Hi everyone I have trouble with the above exercise. I'd like to put my attempt but everything I've tried is wrong (Basically my idea is split the proof in two cases one to show that at most one case hold assuming by contradiction the opposite, and the other which shows that at least one hold ). Also I don't have a real intuition about what the limit case really is, I mean, with the successor case is easy only thinking in the natural numbers. But what about the limit case.
(This is what I have so far)
Sketch proof: We have to show that at most (1) or (2) hold. Suppose for the sake of contradiction that both cases occurs simultaneously. Let $P(x)$ be the statement "$x$ is such that (1) and (2) holds at the same time". We set $\{x\in X: \,P(x)\, \}$, then by hypothesis is a non-empty subset of $X$ which is well-ordered, then it has a minimum element $x$. Thus for all $x'< x$ either (1) or (2) holds but not both.
We already know that $x= \text{min} ((y, +\infty])$, then $x$ is the least such that $x>y$. Thus $y$ is either in (1) or (2) but not at the same time.
If $y$ is in (1). This means that $y= \text{sup} ([\text{min}(X),y)$, i.e., $y$ is the least such as $y\ge w$ for all $w\in [\text{min}(X),y)$. Also we have that $y\in [\text{min}(X),x)$.
We claim that $[\text{min}(X),x)=[\text{min}(X),y) \cup \{y\}$. Let $z\in [\text{min}(X),x)$, i.e., $\text{min}(X)\le z<x$, we have to check the case when $y\le z< x $ if were some $z\not= y$ contradicts that $x$ is the successor of $y$, hence $z=y$, the case when $z<y$ is trivially true. Hence $[\text{min}(X),x)\subset [\text{min}(X),y) \cup \{y\}$ the other inclusion is trivially true. Therefore $y$ is indeed an upper bound for $[\text{min}(X),x)$ and also is the least, i.e., $y = \text{sup} ( \,[\text{min}(X),x)\,)$ and $y\not= x$ a contradiction.
If $y$ is in (2), $y= \text{succ}(z)$. Then $y\ge w$ for all $w\in [\text{min}(X),y)= [\text{min}(X),z\,]$. Then $y$ is the least which would imply $y=\text{sup} ( \,[\text{min}(X),y)\, )$ and contradicts the minimality of $x$.
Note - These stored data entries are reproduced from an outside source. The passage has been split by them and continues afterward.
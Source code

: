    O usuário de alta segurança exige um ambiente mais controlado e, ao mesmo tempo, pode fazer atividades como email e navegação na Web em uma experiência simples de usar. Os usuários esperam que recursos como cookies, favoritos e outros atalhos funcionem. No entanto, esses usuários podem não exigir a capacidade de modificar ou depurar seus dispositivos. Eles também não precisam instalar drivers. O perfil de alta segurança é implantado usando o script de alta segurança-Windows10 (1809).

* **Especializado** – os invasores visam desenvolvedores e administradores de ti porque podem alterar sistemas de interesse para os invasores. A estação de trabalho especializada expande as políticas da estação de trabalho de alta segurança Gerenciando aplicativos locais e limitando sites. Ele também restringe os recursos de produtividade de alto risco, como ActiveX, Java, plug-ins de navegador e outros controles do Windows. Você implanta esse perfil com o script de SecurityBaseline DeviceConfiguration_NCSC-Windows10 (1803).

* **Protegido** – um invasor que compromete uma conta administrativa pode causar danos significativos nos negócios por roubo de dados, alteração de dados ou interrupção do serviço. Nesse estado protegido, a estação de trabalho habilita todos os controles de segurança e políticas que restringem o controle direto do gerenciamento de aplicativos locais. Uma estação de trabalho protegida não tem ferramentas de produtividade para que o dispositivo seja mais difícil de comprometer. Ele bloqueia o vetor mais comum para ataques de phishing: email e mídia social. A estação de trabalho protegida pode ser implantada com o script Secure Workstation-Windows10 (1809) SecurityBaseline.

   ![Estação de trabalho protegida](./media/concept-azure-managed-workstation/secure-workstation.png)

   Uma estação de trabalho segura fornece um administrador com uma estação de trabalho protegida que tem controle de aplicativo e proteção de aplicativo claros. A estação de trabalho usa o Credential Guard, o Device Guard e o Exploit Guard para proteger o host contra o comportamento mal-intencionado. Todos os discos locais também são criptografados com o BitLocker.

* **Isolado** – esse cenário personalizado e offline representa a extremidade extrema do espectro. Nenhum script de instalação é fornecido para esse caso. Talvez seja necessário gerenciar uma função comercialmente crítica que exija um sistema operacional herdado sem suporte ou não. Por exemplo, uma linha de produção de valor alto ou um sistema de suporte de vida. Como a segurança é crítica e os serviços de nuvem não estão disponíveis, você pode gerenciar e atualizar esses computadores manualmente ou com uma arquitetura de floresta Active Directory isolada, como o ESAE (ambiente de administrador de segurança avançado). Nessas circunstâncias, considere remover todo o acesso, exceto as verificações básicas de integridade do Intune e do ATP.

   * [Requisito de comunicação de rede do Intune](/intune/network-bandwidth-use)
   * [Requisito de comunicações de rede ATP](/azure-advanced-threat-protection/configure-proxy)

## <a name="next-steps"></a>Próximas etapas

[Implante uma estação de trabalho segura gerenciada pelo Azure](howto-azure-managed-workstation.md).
For the other case, I'm not sure of how prove that at least one always hold? Any suggestion, please? Thanks
I will write $y^+$ to mean the successor of $x$ to save on typing.
Only one can be true
Suppose $x = y^+$. Then $y \in [\min X\,..\,x)$.
Let $z \in [\min X\,..\,x)$. Then $z<x = y^+$. Either $z\le y$ or $z>y$. Suppose $z>y$. Then $y<z<y^+$, a contradiction. So $z\le y$. As this holds for all such $z$, $y$ is an upper bound of $[\min X\,..\,x)$. As it is an element of that set, it is in fact the maximum, and therefore the supremum. Since a set can have only one supremum, and $y \ne x$, $x$ is not the supremum of $[\min X\,..\,x)$.
At least one is true
Let $s$ be the supremum of $[\min X\,..\,x)$. Either $s\in[\min X\,..\,x)$ or $s$ is strictly greater than each element of $[\min X\,..\,x)$. I think you can probably finish this argument.